▶ What you have to do
Print every record below exactly as it stands, but leave out the pictures.

▶ Data provided
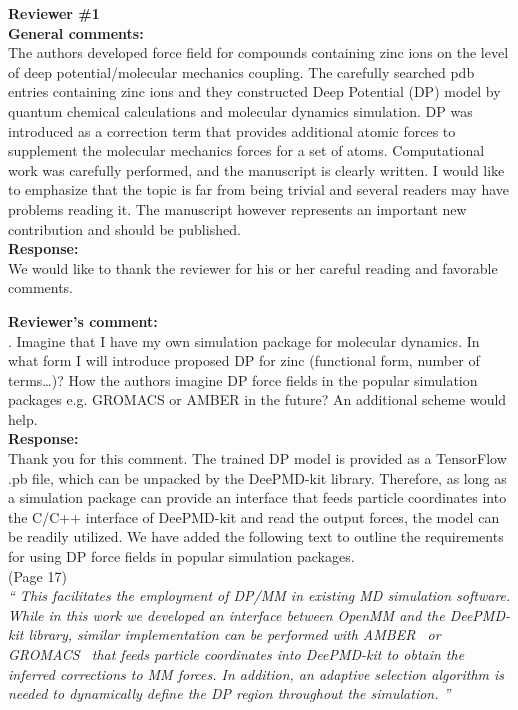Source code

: \documentclass[doublespace,prb,aps,preprint]{revtex4}
\newcommand{\Quote}[1]{\textsl{``#1''}}
\newenvironment{Comment}{ {\bf \indent Reviewer's comment: \\} \setlength{\parindent}{1cm}  \sffamily }{ \ignorespacesafterend \\}
\newenvironment{GeneralComment}{ {\bf \indent General comments: \\} \setlength{\parindent}{1cm}  \sffamily }{ \ignorespacesafterend \\}
\newenvironment{Reply}{  {\bf Response: \\}  \setlength{\parindent}{1cm} \normalfont }{ \ignorespacesafterend \vspace{5mm}}
\begin{document}
\noindent
\textbf{Reviewer \#1} \\
\begin{GeneralComment}
The authors developed force field for compounds containing zinc ions on the level of deep potential/molecular mechanics coupling. 
The carefully searched pdb entries containing zinc ions and they constructed Deep Potential (DP) model by quantum chemical calculations and molecular dynamics simulation. 
DP was introduced as a correction term that provides additional atomic forces to supplement the molecular mechanics forces for a set of atoms. 
Computational work was carefully performed, and the manuscript is clearly written. 
I would like to emphasize that the topic is far from being trivial and several readers may have problems reading it. 
The manuscript however represents an important new contribution and should be published.
\end{GeneralComment}
\begin{Reply}
We would like to thank the reviewer for his or her careful reading and favorable comments.
\end{Reply}

\begin{Comment}
1. Imagine that I have my own simulation package for molecular dynamics. 
In what form I will introduce proposed DP for zinc (functional form, number of terms…)? 
How the authors imagine DP force fields in the popular simulation packages e.g. GROMACS or AMBER in the future? An additional scheme would help.
\end{Comment}
\begin{Reply}
    Thank you for this comment. The trained DP model is provided as a TensorFlow .pb file, which can be unpacked by the DeePMD-kit library. Therefore, as long as a simulation package can provide an interface that feeds particle coordinates into the C/C++ interface of DeePMD-kit and read the output forces, the model can be readily utilized. We have added the following text to outline the requirements for using DP force fields in popular simulation packages.  \\
    \newline
    (Page 17) \\
    \Quote{ This facilitates the employment of DP/MM in existing MD simulation software. While in this work we developed an interface between OpenMM and the DeePMD-kit library, similar implementation can be performed with AMBER~\cite{case2023amber} or GROMACS~\cite{abraham2015gromacs} that feeds particle coordinates into DeePMD-kit to obtain the inferred corrections to MM forces. In addition, an adaptive selection algorithm is needed to dynamically define the DP region throughout the simulation. }    
\end{Reply}
\end{document}

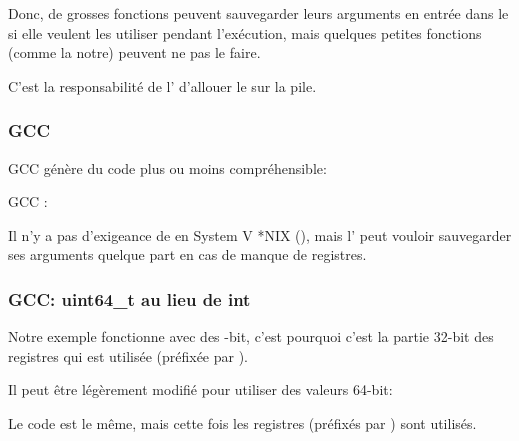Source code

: Donc, de grosses fonctions peuvent sauvegarder leurs arguments en entrée dans le 
si elle veulent les utiliser pendant l'exécution, mais quelques petites fonctions
(comme la notre) peuvent ne pas le faire.

C'est la responsabilité de l' d'allouer le 
sur la pile.

\subsubsection{GCC}

GCC \Optimizing génère du code plus ou moins compréhensible:



GCC \NonOptimizing:




Il n'y a pas d'exigeance de  en System V *NIX (\SysVABI), mais
l' peut vouloir sauvegarder ses arguments quelque part
en cas de manque de registres.

\subsubsection{GCC: uint64\_t au lieu de int}


Notre exemple fonctionne avec des -bit, c'est pourquoi c'est la partie 32-bit
des registres qui est utilisée (préfixée par ).

Il peut être légèrement modifié pour utiliser des valeurs 64-bit:





Le code est le même, mais cette fois les registres  (préfixés par ) sont utilisés.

▶ Result for this exercise
Source code

: \documentclass[doublespace,prb,aps,preprint]{revtex4}
\newcommand{\Quote}[1]{\textsl{``#1''}}
\newenvironment{Comment}{ {\bf \indent Reviewer's comment: \\} \setlength{\parindent}{1cm}  \sffamily }{ \ignorespacesafterend \\}
\newenvironment{GeneralComment}{ {\bf \indent General comments: \\} \setlength{\parindent}{1cm}  \sffamily }{ \ignorespacesafterend \\}
\newenvironment{Reply}{  {\bf Response: \\}  \setlength{\parindent}{1cm} \normalfont }{ \ignorespacesafterend \vspace{5mm}}
\begin{document}
\noindent
\textbf{Reviewer \#1} \\
\begin{GeneralComment}
The authors developed force field for compounds containing zinc ions on the level of deep potential/molecular mechanics coupling. 
The carefully searched pdb entries containing zinc ions and they constructed Deep Potential (DP) model by quantum chemical calculations and molecular dynamics simulation. 
DP was introduced as a correction term that provides additional atomic forces to supplement the molecular mechanics forces for a set of atoms. 
Computational work was carefully performed, and the manuscript is clearly written. 
I would like to emphasize that the topic is far from being trivial and several readers may have problems reading it. 
The manuscript however represents an important new contribution and should be published.
\end{GeneralComment}
\begin{Reply}
We would like to thank the reviewer for his or her careful reading and favorable comments.
\end{Reply}

\begin{Comment}
1. Imagine that I have my own simulation package for molecular dynamics. 
In what form I will introduce proposed DP for zinc (functional form, number of terms…)? 
How the authors imagine DP force fields in the popular simulation packages e.g. GROMACS or AMBER in the future? An additional scheme would help.
\end{Comment}
\begin{Reply}
    Thank you for this comment. The trained DP model is provided as a TensorFlow .pb file, which can be unpacked by the DeePMD-kit library. Therefore, as long as a simulation package can provide an interface that feeds particle coordinates into the C/C++ interface of DeePMD-kit and read the output forces, the model can be readily utilized. We have added the following text to outline the requirements for using DP force fields in popular simulation packages.  \\
    \newline
    (Page 17) \\
    \Quote{ This facilitates the employment of DP/MM in existing MD simulation software. While in this work we developed an interface between OpenMM and the DeePMD-kit library, similar implementation can be performed with AMBER~\cite{case2023amber} or GROMACS~\cite{abraham2015gromacs} that feeds particle coordinates into DeePMD-kit to obtain the inferred corrections to MM forces. In addition, an adaptive selection algorithm is needed to dynamically define the DP region throughout the simulation. }    
\end{Reply}
\end{document}

Source code

: Donc, de grosses fonctions peuvent sauvegarder leurs arguments en entrée dans le 
si elle veulent les utiliser pendant l'exécution, mais quelques petites fonctions
(comme la notre) peuvent ne pas le faire.

C'est la responsabilité de l' d'allouer le 
sur la pile.

\subsubsection{GCC}

GCC \Optimizing génère du code plus ou moins compréhensible:



GCC \NonOptimizing:




Il n'y a pas d'exigeance de  en System V *NIX (\SysVABI), mais
l' peut vouloir sauvegarder ses arguments quelque part
en cas de manque de registres.

\subsubsection{GCC: uint64\_t au lieu de int}


Notre exemple fonctionne avec des -bit, c'est pourquoi c'est la partie 32-bit
des registres qui est utilisée (préfixée par ).

Il peut être légèrement modifié pour utiliser des valeurs 64-bit:





Le code est le même, mais cette fois les registres  (préfixés par ) sont utilisés.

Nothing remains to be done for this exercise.